MICT admits blocking ‘1,893’ websites-Bangkok Post

June 12, 2008

[FACT comments: The impression the ICT Ministry seeks to convey is that it has only ever blocked 1,893 websites are revealed to FACT under its appeal through Thailand’s FOI laws. Note that MICT didn’t divulge this number willingly; it was compelled to by the legal information appeal process, incidentally, more than a year after FACT asked politely for these figures.

The last leaked MICT blocklist published by FACT and Wikileaks in advance of the Cybercrime Law clearly shows 17,883 websites were blocked by MICT. ICT bureaucrats have offered wildly differing figures, from as low as 12 up to 2,000. However, MICT has never owned up to its secret blocklists which were downloaded from the Ministry’s own servers.

Take careful note that MICT applied for its very first court order to block a website almost a full year after the Cybercrime Law took effect. Equally important is the fact that the Ministry applied for the court order in secret. If there’s all this dangerous stuff out there on the Internet, shouldn’t Thai government be proud of protecting us all instead of hiding what they’re doing from a public who pays for it? Makes us wonder just what else they’re hiding from us…]

1,893 sites now blocked
DON SAMBANDARAKSA
Bangkok Post Database: June 11, 2008

http://www.bangkokpost.com/Database/11Jun2008_data008.php

A total of 1,893 web sites are now officially blocked here, according to the government’s first official response under the Official Information Act. However, this is a tiny fraction of the 17,883 sites on the latest leaked “blocklist” from the ICT Ministry, while even the National Police Commission’s web site once claimed 32,500 sites were blocked.
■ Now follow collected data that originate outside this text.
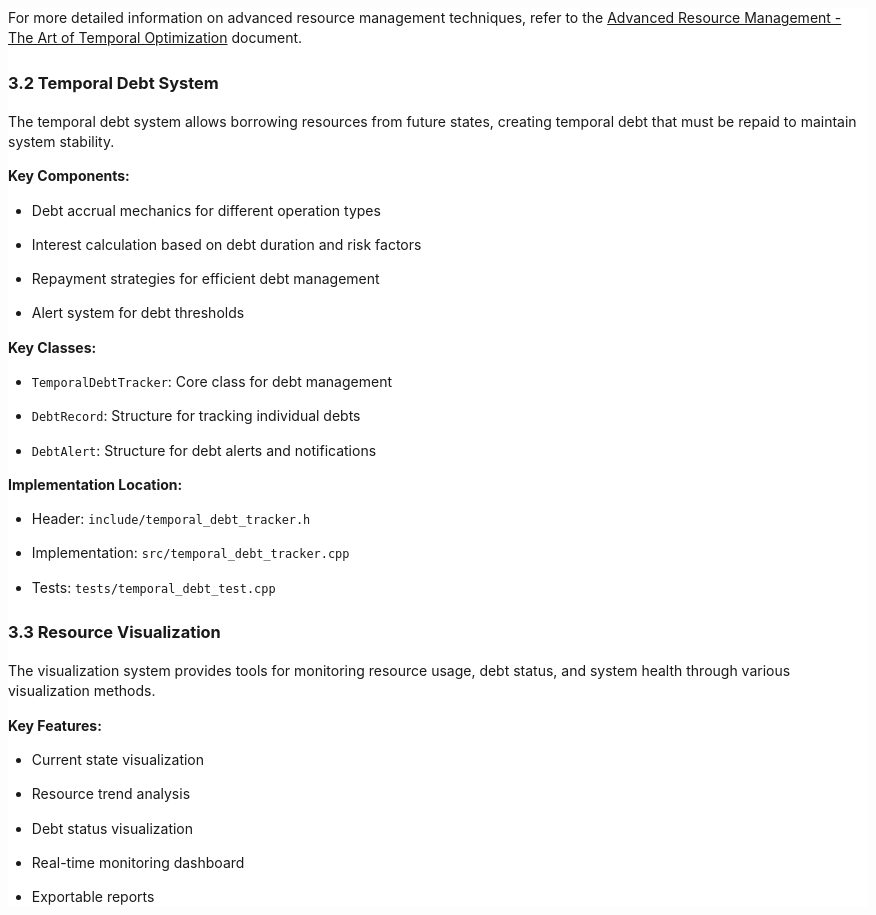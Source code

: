 
For more detailed information on advanced resource management techniques, refer to the [Advanced Resource Management - The Art of Temporal Optimization](./advanced/resource_management/Advanced%20Resource%20Management%20-%20The%20Art%20of%20Temporal%20Optimization.md) document.



### 3.2 Temporal Debt System



The temporal debt system allows borrowing resources from future states, creating temporal debt that must be repaid to maintain system stability.



**Key Components:**

- Debt accrual mechanics for different operation types

- Interest calculation based on debt duration and risk factors

- Repayment strategies for efficient debt management

- Alert system for debt thresholds



**Key Classes:**

- `TemporalDebtTracker`: Core class for debt management

- `DebtRecord`: Structure for tracking individual debts

- `DebtAlert`: Structure for debt alerts and notifications



**Implementation Location:**

- Header: `include/temporal_debt_tracker.h`

- Implementation: `src/temporal_debt_tracker.cpp`

- Tests: `tests/temporal_debt_test.cpp`



### 3.3 Resource Visualization



The visualization system provides tools for monitoring resource usage, debt status, and system health through various visualization methods.



**Key Features:**

- Current state visualization

- Resource trend analysis

- Debt status visualization

- Real-time monitoring dashboard

- Exportable reports
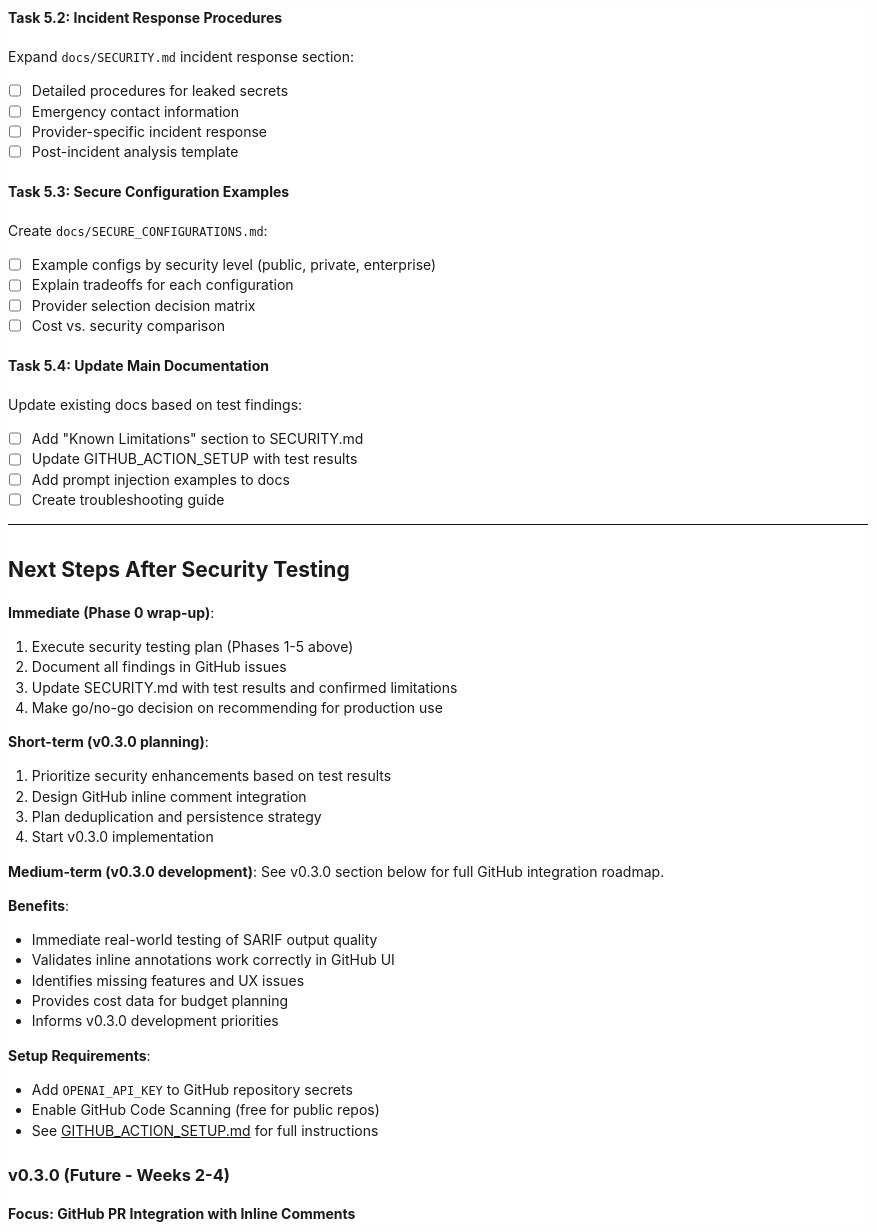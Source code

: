 #### Task 5.2: Incident Response Procedures
Expand `docs/SECURITY.md` incident response section:
- [ ] Detailed procedures for leaked secrets
- [ ] Emergency contact information
- [ ] Provider-specific incident response
- [ ] Post-incident analysis template

#### Task 5.3: Secure Configuration Examples
Create `docs/SECURE_CONFIGURATIONS.md`:
- [ ] Example configs by security level (public, private, enterprise)
- [ ] Explain tradeoffs for each configuration
- [ ] Provider selection decision matrix
- [ ] Cost vs. security comparison

#### Task 5.4: Update Main Documentation
Update existing docs based on test findings:
- [ ] Add "Known Limitations" section to SECURITY.md
- [ ] Update GITHUB_ACTION_SETUP with test results
- [ ] Add prompt injection examples to docs
- [ ] Create troubleshooting guide

---

## Next Steps After Security Testing

**Immediate (Phase 0 wrap-up)**:
1. Execute security testing plan (Phases 1-5 above)
2. Document all findings in GitHub issues
3. Update SECURITY.md with test results and confirmed limitations
4. Make go/no-go decision on recommending for production use

**Short-term (v0.3.0 planning)**:
1. Prioritize security enhancements based on test results
2. Design GitHub inline comment integration
3. Plan deduplication and persistence strategy
4. Start v0.3.0 implementation

**Medium-term (v0.3.0 development)**:
See v0.3.0 section below for full GitHub integration roadmap.

**Benefits**:
- Immediate real-world testing of SARIF output quality
- Validates inline annotations work correctly in GitHub UI
- Identifies missing features and UX issues
- Provides cost data for budget planning
- Informs v0.3.0 development priorities

**Setup Requirements**:
- Add `OPENAI_API_KEY` to GitHub repository secrets
- Enable GitHub Code Scanning (free for public repos)
- See [GITHUB_ACTION_SETUP.md](docs/GITHUB_ACTION_SETUP.md) for full instructions

### v0.3.0 (Future - Weeks 2-4)
**Focus: GitHub PR Integration with Inline Comments**
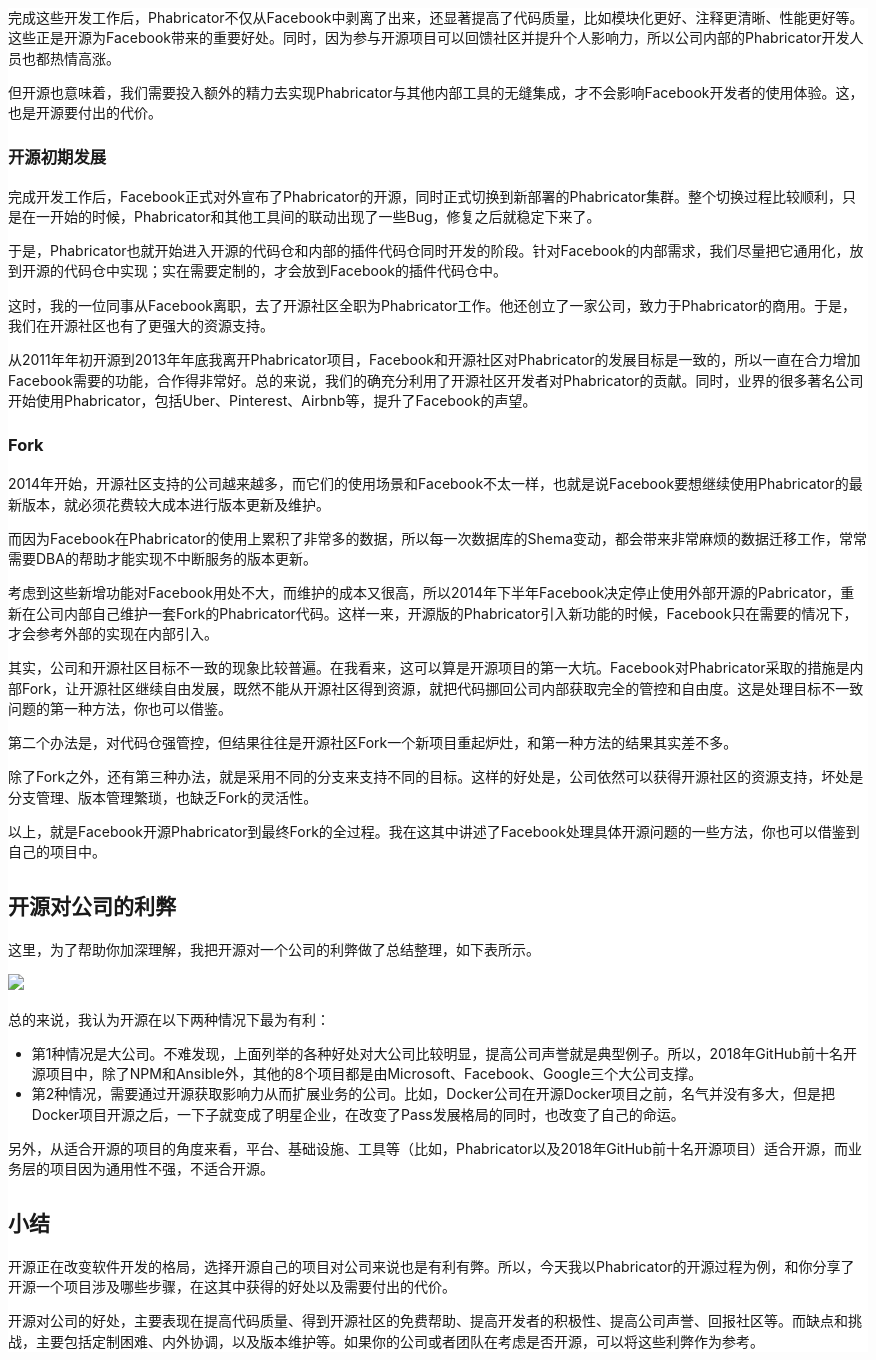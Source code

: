 完成这些开发工作后，Phabricator不仅从Facebook中剥离了出来，还显著提高了代码质量，比如模块化更好、注释更清晰、性能更好等。这些正是开源为Facebook带来的重要好处。同时，因为参与开源项目可以回馈社区并提升个人影响力，所以公司内部的Phabricator开发人员也都热情高涨。

但开源也意味着，我们需要投入额外的精力去实现Phabricator与其他内部工具的无缝集成，才不会影响Facebook开发者的使用体验。这，也是开源要付出的代价。

### 开源初期发展

完成开发工作后，Facebook正式对外宣布了Phabricator的开源，同时正式切换到新部署的Phabricator集群。整个切换过程比较顺利，只是在一开始的时候，Phabricator和其他工具间的联动出现了一些Bug，修复之后就稳定下来了。

于是，Phabricator也就开始进入开源的代码仓和内部的插件代码仓同时开发的阶段。针对Facebook的内部需求，我们尽量把它通用化，放到开源的代码仓中实现；实在需要定制的，才会放到Facebook的插件代码仓中。

这时，我的一位同事从Facebook离职，去了开源社区全职为Phabricator工作。他还创立了一家公司，致力于Phabricator的商用。于是，我们在开源社区也有了更强大的资源支持。

从2011年年初开源到2013年年底我离开Phabricator项目，Facebook和开源社区对Phabricator的发展目标是一致的，所以一直在合力增加Facebook需要的功能，合作得非常好。总的来说，我们的确充分利用了开源社区开发者对Phabricator的贡献。同时，业界的很多著名公司开始使用Phabricator，包括Uber、Pinterest、Airbnb等，提升了Facebook的声望。

### Fork

2014年开始，开源社区支持的公司越来越多，而它们的使用场景和Facebook不太一样，也就是说Facebook要想继续使用Phabricator的最新版本，就必须花费较大成本进行版本更新及维护。

而因为Facebook在Phabricator的使用上累积了非常多的数据，所以每一次数据库的Shema变动，都会带来非常麻烦的数据迁移工作，常常需要DBA的帮助才能实现不中断服务的版本更新。

考虑到这些新增功能对Facebook用处不大，而维护的成本又很高，所以2014年下半年Facebook决定停止使用外部开源的Pabricator，重新在公司内部自己维护一套Fork的Phabricator代码。这样一来，开源版的Phabricator引入新功能的时候，Facebook只在需要的情况下，才会参考外部的实现在内部引入。

其实，公司和开源社区目标不一致的现象比较普遍。在我看来，这可以算是开源项目的第一大坑。Facebook对Phabricator采取的措施是内部Fork，让开源社区继续自由发展，既然不能从开源社区得到资源，就把代码挪回公司内部获取完全的管控和自由度。这是处理目标不一致问题的第一种方法，你也可以借鉴。

第二个办法是，对代码仓强管控，但结果往往是开源社区Fork一个新项目重起炉灶，和第一种方法的结果其实差不多。

除了Fork之外，还有第三种办法，就是采用不同的分支来支持不同的目标。这样的好处是，公司依然可以获得开源社区的资源支持，坏处是分支管理、版本管理繁琐，也缺乏Fork的灵活性。

以上，就是Facebook开源Phabricator到最终Fork的全过程。我在这其中讲述了Facebook处理具体开源问题的一些方法，你也可以借鉴到自己的项目中。

## 开源对公司的利弊

这里，为了帮助你加深理解，我把开源对一个公司的利弊做了总结整理，如下表所示。

![](https://static001.geekbang.org/resource/image/56/f4/56a63f7c3ba5022c50ceeb1e1e481ff4.jpg?wh=2474*1524)

总的来说，我认为开源在以下两种情况下最为有利：

- 第1种情况是大公司。不难发现，上面列举的各种好处对大公司比较明显，提高公司声誉就是典型例子。所以，2018年GitHub前十名开源项目中，除了NPM和Ansible外，其他的8个项目都是由Microsoft、Facebook、Google三个大公司支撑。
- 第2种情况，需要通过开源获取影响力从而扩展业务的公司。比如，Docker公司在开源Docker项目之前，名气并没有多大，但是把Docker项目开源之后，一下子就变成了明星企业，在改变了Pass发展格局的同时，也改变了自己的命运。

另外，从适合开源的项目的角度来看，平台、基础设施、工具等（比如，Phabricator以及2018年GitHub前十名开源项目）适合开源，而业务层的项目因为通用性不强，不适合开源。

## 小结

开源正在改变软件开发的格局，选择开源自己的项目对公司来说也是有利有弊。所以，今天我以Phabricator的开源过程为例，和你分享了开源一个项目涉及哪些步骤，在这其中获得的好处以及需要付出的代价。

开源对公司的好处，主要表现在提高代码质量、得到开源社区的免费帮助、提高开发者的积极性、提高公司声誉、回报社区等。而缺点和挑战，主要包括定制困难、内外协调，以及版本维护等。如果你的公司或者团队在考虑是否开源，可以将这些利弊作为参考。
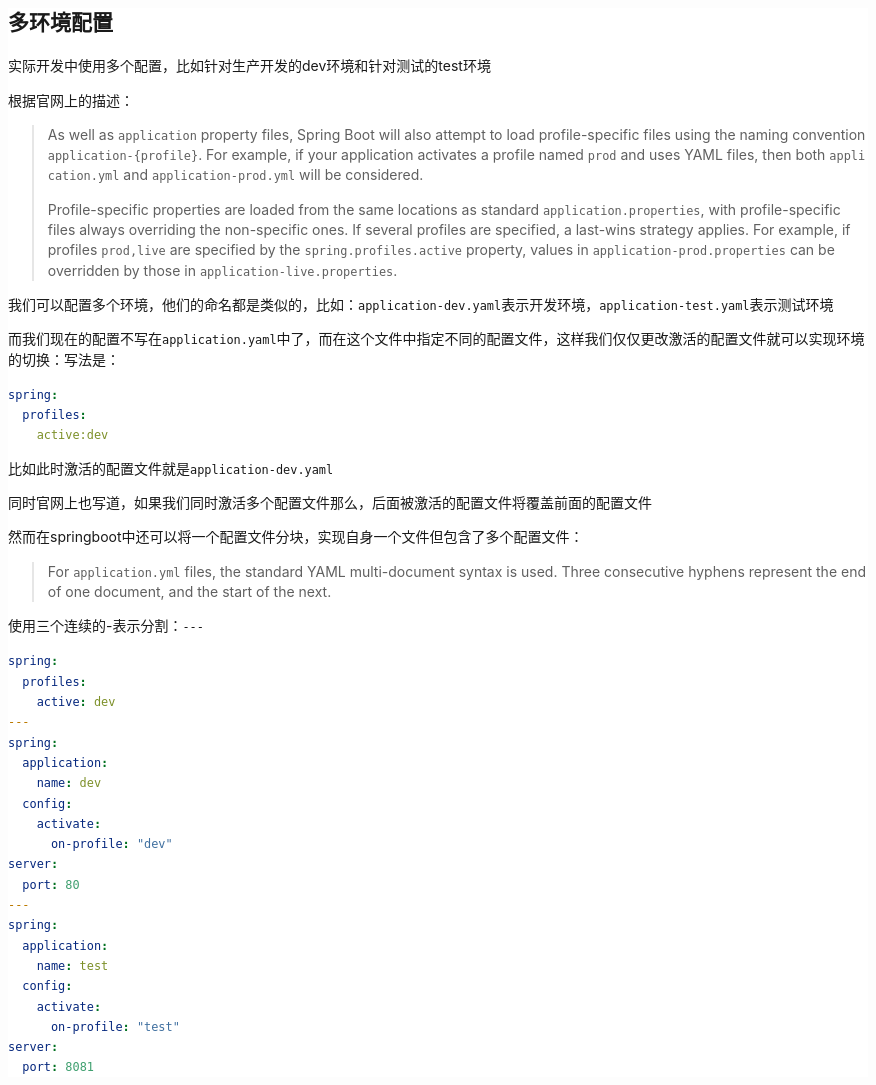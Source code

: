 ## 多环境配置

实际开发中使用多个配置，比如针对生产开发的dev环境和针对测试的test环境

根据官网上的描述：

> As well as `application` property files, Spring Boot will also attempt to load profile-specific files using the naming convention `application-{profile}`. For example, if your application activates a profile named `prod` and uses YAML files, then both `application.yml` and `application-prod.yml` will be considered.
>
> Profile-specific properties are loaded from the same locations as standard `application.properties`, with profile-specific files always overriding the non-specific ones. If several profiles are specified, a last-wins strategy applies. For example, if profiles `prod,live` are specified by the `spring.profiles.active` property, values in `application-prod.properties` can be overridden by those in `application-live.properties`.

我们可以配置多个环境，他们的命名都是类似的，比如：`application-dev.yaml`表示开发环境，`application-test.yaml`表示测试环境

而我们现在的配置不写在`application.yaml`中了，而在这个文件中指定不同的配置文件，这样我们仅仅更改激活的配置文件就可以实现环境的切换：写法是：

```yaml
spring:
  profiles:
    active:dev
```

比如此时激活的配置文件就是`application-dev.yaml`

同时官网上也写道，如果我们同时激活多个配置文件那么，后面被激活的配置文件将覆盖前面的配置文件

然而在springboot中还可以将一个配置文件分块，实现自身一个文件但包含了多个配置文件：

> For `application.yml` files, the standard YAML multi-document syntax is used. Three consecutive hyphens represent the end of one document, and the start of the next.

使用三个连续的-表示分割：`---`

```yaml
spring:
  profiles:
    active: dev
---
spring:
  application:
    name: dev
  config:
    activate:
      on-profile: "dev"
server:
  port: 80
---
spring:
  application:
    name: test
  config:
    activate:
      on-profile: "test"
server:
  port: 8081
```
Freedom Against Censorship – Thailand (FACT) coordinator C.J. Hinke, a lecturer at Thammasat University, said that of 20 questions put to the Official Information Commission, only two had been answered and the rest had been dismissed on national security grounds.

“The essence of the 20 questions was, show us the blocklist, show us the reasons and show us the law,” he said.

FACT had submitted its query under the Official Information Act in March last year.

Under the law, officials have to respond within 30 days, or 60 days in unusual circumstances. In this case, they took a year to respond.

Hinke claimed that Internet censorship is illegal and violates 11 articles of the 1997 constitution and at least two in the 2007 constitution. The only [FACT: current, under the Cybercrime Law] legal way to block a site is to get a court order.

Anonymous proxies made up the bulk of the MICT blocklist. Under the cybercrime law, concealing an IP addresses is illegal which implies the end of anonymity and privacy.

“Do we really want to create a surveillance society where every opinion and expression is tracked and monitored and we are perhaps jailed for expressing our thoughts?” he asked.

“The Council of State has declared [FACT: decreed] that Internet censorship is illegal, as has the Administrative Court,” he said.

He said that the ICT Ministry had recently applied for its first court order to block a web site which was offering T-shirts of a dog-faced Buddha for sale in both human and canine sizes.

He also noted that of the 29 “bad” web sites that the opposition Democrat party wanted blocked, one of them was Midnight University’s web site which was now under an administrative court protection order specifically preventing it from being blocked.